Stored data entries

•••

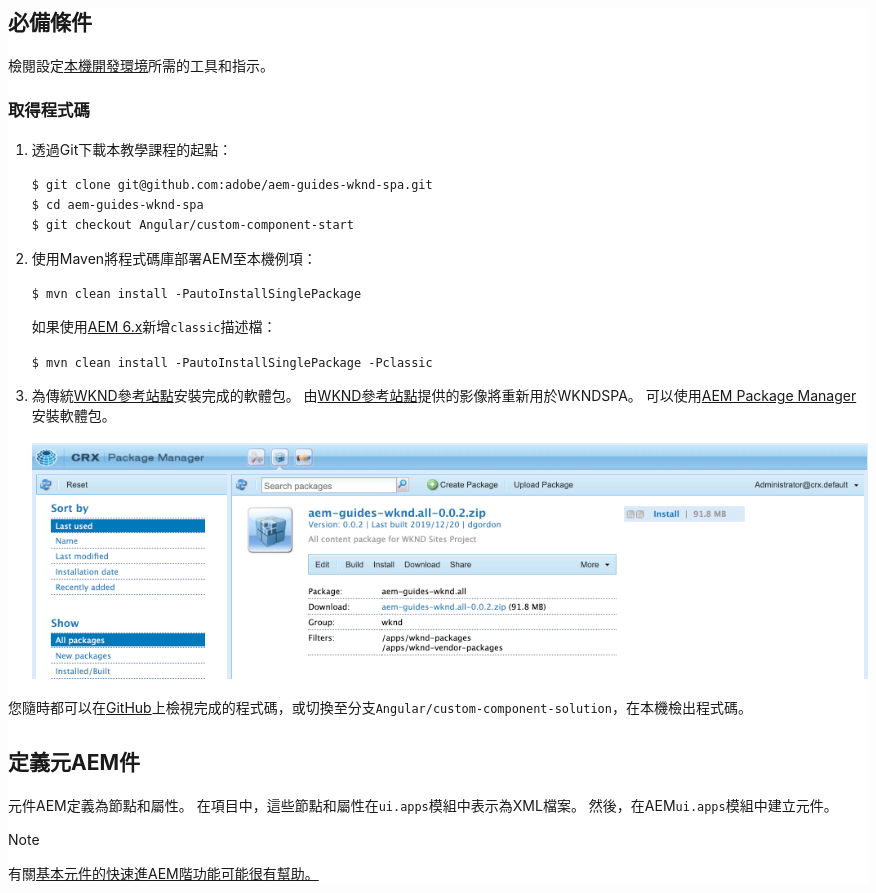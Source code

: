 ## 必備條件

檢閱設定[本機開發環境](overview.md#local-dev-environment)所需的工具和指示。

### 取得程式碼

1. 透過Git下載本教學課程的起點：

   ```shell
   $ git clone git@github.com:adobe/aem-guides-wknd-spa.git
   $ cd aem-guides-wknd-spa
   $ git checkout Angular/custom-component-start
   ```

2. 使用Maven將程式碼庫部署AEM至本機例項：

   ```shell
   $ mvn clean install -PautoInstallSinglePackage
   ```

   如果使用[AEM 6.x](overview.md#compatibility)新增`classic`描述檔：

   ```shell
   $ mvn clean install -PautoInstallSinglePackage -Pclassic
   ```

3. 為傳統[WKND參考站點](https://github.com/adobe/aem-guides-wknd/releases/latest)安裝完成的軟體包。 由[WKND參考站點](https://github.com/adobe/aem-guides-wknd/releases/latest)提供的影像將重新用於WKNDSPA。 可以使用[AEM Package Manager](http://localhost:4502/crx/packmgr/index.jsp)安裝軟體包。

   ![Package Manager install wknd.all](./assets/map-components/package-manager-wknd-all.png)

您隨時都可以在[GitHub](https://github.com/adobe/aem-guides-wknd-spa/tree/Angular/custom-component-solution)上檢視完成的程式碼，或切換至分支`Angular/custom-component-solution`，在本機檢出程式碼。

## 定義元AEM件

元件AEM定義為節點和屬性。 在項目中，這些節點和屬性在`ui.apps`模組中表示為XML檔案。 然後，在AEM`ui.apps`模組中建立元件。

>[!NOTE]
>
> 有關[基本元件的快速進AEM階功能可能很有幫助。](https://docs.adobe.com/content/help/en/experience-manager-learn/getting-started-wknd-tutorial-develop/component-basics.html)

•••

Write out each entry above once more, exactly as written, and drop the pictures.

Response area ▸
Source code

: ## 必備條件

檢閱設定[本機開發環境](overview.md#local-dev-environment)所需的工具和指示。

### 取得程式碼

1. 透過Git下載本教學課程的起點：

   ```shell
   $ git clone git@github.com:adobe/aem-guides-wknd-spa.git
   $ cd aem-guides-wknd-spa
   $ git checkout Angular/custom-component-start
   ```

2. 使用Maven將程式碼庫部署AEM至本機例項：

   ```shell
   $ mvn clean install -PautoInstallSinglePackage
   ```

   如果使用[AEM 6.x](overview.md#compatibility)新增`classic`描述檔：

   ```shell
   $ mvn clean install -PautoInstallSinglePackage -Pclassic
   ```

3. 為傳統[WKND參考站點](https://github.com/adobe/aem-guides-wknd/releases/latest)安裝完成的軟體包。 由[WKND參考站點](https://github.com/adobe/aem-guides-wknd/releases/latest)提供的影像將重新用於WKNDSPA。 可以使用[AEM Package Manager](http://localhost:4502/crx/packmgr/index.jsp)安裝軟體包。

   ![Package Manager install wknd.all](./assets/map-components/package-manager-wknd-all.png)

您隨時都可以在[GitHub](https://github.com/adobe/aem-guides-wknd-spa/tree/Angular/custom-component-solution)上檢視完成的程式碼，或切換至分支`Angular/custom-component-solution`，在本機檢出程式碼。

## 定義元AEM件

元件AEM定義為節點和屬性。 在項目中，這些節點和屬性在`ui.apps`模組中表示為XML檔案。 然後，在AEM`ui.apps`模組中建立元件。

>[!NOTE]
>
> 有關[基本元件的快速進AEM階功能可能很有幫助。](https://docs.adobe.com/content/help/en/experience-manager-learn/getting-started-wknd-tutorial-develop/component-basics.html)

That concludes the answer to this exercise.